• _Provided data_:
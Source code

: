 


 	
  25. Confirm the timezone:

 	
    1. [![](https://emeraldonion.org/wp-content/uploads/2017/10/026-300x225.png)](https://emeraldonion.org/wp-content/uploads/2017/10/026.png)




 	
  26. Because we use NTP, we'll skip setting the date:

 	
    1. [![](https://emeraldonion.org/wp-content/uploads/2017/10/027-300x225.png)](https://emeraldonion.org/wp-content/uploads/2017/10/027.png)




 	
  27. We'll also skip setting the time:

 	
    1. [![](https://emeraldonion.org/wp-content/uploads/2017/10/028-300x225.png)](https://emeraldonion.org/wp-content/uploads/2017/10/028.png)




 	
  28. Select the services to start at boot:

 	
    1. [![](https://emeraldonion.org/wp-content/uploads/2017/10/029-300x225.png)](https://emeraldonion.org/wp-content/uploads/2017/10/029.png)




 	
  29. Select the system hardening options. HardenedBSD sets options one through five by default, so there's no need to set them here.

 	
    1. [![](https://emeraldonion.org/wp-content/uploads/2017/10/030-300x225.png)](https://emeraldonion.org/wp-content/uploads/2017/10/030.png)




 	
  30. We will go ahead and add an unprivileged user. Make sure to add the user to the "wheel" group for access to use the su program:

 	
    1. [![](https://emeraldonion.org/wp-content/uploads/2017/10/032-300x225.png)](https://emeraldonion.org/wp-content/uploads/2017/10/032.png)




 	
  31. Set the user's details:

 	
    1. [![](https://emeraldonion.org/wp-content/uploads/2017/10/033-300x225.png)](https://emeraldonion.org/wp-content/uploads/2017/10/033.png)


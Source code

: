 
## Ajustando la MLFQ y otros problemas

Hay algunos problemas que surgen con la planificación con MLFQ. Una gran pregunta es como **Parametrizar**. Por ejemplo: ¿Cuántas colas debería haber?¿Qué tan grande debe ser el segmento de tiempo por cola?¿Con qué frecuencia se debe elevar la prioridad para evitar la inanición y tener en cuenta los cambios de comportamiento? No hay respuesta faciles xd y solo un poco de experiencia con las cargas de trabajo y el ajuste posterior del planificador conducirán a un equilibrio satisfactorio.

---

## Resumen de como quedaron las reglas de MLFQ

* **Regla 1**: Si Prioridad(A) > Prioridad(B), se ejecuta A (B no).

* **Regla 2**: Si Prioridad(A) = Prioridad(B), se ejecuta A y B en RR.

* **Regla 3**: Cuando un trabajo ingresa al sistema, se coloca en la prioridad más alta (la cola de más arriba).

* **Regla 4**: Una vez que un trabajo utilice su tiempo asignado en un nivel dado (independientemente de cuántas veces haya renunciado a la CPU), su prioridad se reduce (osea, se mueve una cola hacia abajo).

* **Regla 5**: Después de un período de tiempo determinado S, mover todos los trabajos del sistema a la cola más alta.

• _What you need to do_: All lines holding the word "problemas" must be copied from the data.

• _Your response_:
## Ajustando la MLFQ y otros problemas
Hay algunos problemas que surgen con la planificación con MLFQ. Una gran pregunta es como **Parametrizar**. Por ejemplo: ¿Cuántas colas debería haber?¿Qué tan grande debe ser el segmento de tiempo por cola?¿Con qué frecuencia se debe elevar la prioridad para evitar la inanición y tener en cuenta los cambios de comportamiento? No hay respuesta faciles xd y solo un poco de experiencia con las cargas de trabajo y el ajuste posterior del planificador conducirán a un equilibrio satisfactorio.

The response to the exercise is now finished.